The Ruder Finn/Ipsos China Luxury Forecast was conducted in June and surveyed 1135 luxury consumers on the mainland who earned more than RMB 100, 000 annually. About 69% were under the age of 35 reflecting the booming potential of luxury consumer market in China.
“In the past 12 months the luxury market was going strong but we see consumers are cautiously planning for the next year because of the economic news they keep reading about and this could lead to a relative slowdown. But they will not stop shopping. They will just be buying different luxury items,” says Simon Tye, Executive Director of Ipsos.
Luxury-brand watches appear to be off the shopping list with 54 percent of respondents saying they plan to spend less on watches over the next 12 months. Hand bags (48% of respondents) and jewelry (48%) are also not priorities for the coming year. But respondents said they would increase spending on luxury cosmetics (43%), high-end shoes (43%), and top-brand wines, spirits and cigars (40%).
Elan Shou, Managing Director and Vice President of Ruder Finn Asia said Chinese consumers buy luxury products mainly to reward themselves and to reflect their taste, personality and build confidence and will continue to do so this year. “We are seeing a change in spending patterns, not a drop in the desire for luxury items,” Ms Shou says.
One aspect of the luxury market that has not changed was the status of established luxury brands in the Chinese mindset. According to the Ruder Finn/Ipsos China Luxury Forecast, Louis Vuitton was ranked No.1 with a Top of Mind (TOM) awareness of 39% (without prompting) and a spontaneous recall (Spon) of 65%. The French fashion icon was followed by nine other European big-name brands.

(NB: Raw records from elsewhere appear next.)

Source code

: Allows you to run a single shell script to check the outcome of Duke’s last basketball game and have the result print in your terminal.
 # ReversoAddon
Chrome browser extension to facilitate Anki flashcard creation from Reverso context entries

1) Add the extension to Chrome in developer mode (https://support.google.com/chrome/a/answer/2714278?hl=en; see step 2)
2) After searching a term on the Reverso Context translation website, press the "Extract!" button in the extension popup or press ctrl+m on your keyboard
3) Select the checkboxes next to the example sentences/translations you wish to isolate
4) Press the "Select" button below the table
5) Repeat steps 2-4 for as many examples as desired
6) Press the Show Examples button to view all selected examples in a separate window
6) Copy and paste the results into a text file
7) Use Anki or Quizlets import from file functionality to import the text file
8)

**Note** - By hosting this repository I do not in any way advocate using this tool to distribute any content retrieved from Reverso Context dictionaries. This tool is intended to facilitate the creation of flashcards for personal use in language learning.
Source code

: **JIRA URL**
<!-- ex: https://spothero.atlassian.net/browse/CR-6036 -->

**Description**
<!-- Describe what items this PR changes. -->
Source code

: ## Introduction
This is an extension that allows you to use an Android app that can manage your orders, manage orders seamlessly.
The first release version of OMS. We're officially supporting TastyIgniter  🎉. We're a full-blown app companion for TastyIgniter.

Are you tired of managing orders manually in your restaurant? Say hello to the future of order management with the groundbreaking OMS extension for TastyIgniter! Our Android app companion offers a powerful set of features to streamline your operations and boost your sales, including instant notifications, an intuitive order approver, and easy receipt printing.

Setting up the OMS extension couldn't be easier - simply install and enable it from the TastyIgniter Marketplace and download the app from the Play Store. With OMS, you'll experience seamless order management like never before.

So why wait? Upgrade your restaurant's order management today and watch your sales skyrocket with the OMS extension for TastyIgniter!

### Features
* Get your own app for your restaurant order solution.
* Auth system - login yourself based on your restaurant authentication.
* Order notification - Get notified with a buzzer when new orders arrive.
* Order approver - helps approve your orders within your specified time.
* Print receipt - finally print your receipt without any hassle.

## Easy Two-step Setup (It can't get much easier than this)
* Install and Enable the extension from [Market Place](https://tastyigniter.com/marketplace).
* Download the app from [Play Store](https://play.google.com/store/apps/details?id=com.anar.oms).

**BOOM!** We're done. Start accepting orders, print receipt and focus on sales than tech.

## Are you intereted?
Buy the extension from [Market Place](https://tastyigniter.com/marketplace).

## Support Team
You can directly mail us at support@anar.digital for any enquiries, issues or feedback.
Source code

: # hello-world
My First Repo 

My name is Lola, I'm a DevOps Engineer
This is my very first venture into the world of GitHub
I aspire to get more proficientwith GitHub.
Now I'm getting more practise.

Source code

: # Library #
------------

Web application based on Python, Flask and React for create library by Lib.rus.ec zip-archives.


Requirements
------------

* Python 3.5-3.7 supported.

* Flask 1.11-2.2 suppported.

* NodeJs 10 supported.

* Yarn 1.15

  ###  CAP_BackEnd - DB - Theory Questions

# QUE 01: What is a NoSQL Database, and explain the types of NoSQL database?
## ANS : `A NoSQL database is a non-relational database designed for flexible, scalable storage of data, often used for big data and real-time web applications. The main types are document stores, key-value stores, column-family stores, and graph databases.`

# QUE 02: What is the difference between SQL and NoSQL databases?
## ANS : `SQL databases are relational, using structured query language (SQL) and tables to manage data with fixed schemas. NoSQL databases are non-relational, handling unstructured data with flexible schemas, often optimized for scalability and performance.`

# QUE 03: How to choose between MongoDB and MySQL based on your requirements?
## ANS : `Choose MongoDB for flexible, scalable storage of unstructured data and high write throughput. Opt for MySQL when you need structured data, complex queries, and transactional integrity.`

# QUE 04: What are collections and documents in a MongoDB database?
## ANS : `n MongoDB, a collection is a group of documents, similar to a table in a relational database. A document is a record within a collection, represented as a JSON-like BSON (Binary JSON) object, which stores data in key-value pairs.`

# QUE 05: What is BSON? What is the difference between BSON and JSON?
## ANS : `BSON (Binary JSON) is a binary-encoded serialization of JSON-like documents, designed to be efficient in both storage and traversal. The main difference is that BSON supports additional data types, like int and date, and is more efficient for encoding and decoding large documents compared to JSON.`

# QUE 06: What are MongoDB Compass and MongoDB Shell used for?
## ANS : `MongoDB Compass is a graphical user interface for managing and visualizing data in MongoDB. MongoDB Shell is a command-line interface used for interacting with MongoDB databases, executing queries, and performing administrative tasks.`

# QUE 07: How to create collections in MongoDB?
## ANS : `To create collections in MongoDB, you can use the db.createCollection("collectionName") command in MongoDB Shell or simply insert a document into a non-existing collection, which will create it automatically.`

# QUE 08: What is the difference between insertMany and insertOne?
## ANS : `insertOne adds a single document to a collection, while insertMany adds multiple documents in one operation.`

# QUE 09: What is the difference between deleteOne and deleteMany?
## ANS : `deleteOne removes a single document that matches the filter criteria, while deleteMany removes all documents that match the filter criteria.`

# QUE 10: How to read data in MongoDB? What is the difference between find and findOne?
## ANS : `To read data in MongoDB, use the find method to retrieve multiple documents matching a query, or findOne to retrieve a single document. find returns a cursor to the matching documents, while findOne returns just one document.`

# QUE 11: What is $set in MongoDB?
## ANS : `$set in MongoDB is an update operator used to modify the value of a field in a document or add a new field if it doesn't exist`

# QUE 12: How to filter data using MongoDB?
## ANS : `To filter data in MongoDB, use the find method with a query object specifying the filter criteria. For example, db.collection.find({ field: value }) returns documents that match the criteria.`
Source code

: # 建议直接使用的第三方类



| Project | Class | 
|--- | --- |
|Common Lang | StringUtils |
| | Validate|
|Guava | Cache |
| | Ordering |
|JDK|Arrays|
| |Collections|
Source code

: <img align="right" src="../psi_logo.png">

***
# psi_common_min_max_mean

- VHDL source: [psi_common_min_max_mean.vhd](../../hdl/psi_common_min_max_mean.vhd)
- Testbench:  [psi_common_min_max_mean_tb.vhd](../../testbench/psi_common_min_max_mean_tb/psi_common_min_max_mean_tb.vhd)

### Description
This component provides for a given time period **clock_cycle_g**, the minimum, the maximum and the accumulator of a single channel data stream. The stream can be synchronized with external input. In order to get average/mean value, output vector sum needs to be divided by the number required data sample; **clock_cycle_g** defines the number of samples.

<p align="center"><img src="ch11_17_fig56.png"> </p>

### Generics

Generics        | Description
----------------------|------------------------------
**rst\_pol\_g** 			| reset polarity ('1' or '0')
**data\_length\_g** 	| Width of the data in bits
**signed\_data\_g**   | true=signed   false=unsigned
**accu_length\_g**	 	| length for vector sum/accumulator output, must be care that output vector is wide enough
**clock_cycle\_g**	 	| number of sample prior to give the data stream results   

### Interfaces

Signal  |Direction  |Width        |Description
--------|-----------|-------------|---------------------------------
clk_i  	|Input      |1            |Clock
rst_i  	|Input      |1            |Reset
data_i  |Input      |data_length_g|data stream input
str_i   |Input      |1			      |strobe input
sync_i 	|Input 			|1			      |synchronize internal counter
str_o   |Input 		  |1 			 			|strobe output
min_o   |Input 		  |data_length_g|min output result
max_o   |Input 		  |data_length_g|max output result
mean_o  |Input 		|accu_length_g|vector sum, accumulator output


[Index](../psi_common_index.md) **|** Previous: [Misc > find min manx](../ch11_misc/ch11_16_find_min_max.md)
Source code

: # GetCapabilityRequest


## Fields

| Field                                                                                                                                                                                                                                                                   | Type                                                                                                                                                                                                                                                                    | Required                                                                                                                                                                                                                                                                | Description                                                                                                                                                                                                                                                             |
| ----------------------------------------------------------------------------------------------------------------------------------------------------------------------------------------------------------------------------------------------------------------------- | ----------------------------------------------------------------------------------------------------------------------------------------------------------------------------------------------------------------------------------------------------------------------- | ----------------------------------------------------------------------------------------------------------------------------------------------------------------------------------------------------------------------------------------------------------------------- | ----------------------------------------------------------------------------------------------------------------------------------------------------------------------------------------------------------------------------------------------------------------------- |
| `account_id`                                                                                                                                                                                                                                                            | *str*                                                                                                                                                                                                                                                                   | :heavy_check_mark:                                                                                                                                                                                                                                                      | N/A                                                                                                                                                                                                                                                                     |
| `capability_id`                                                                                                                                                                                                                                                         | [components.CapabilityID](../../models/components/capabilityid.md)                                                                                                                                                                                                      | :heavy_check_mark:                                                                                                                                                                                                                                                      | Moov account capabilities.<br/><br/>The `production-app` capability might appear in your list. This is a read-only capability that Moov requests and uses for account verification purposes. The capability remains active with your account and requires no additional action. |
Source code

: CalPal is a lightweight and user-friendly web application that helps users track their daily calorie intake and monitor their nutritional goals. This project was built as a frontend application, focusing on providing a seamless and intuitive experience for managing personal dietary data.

One of the major changes is that China itself has become the major destination for buying luxury goods in 2012 replacing Hong Kong and Europe in the 2011 survey. And exclusive brand stores are the most popular point of sale for Chinese consumers to purchase luxury goods.
However, there has been a major spark in online shopping with an average of 10% of luxury goods purchased via the Internet (about 17% of luxury cosmetics were bought online). Considering the relatively young age of the consumers, almost 80% use or intend to use social media to understand more about luxury brands and products.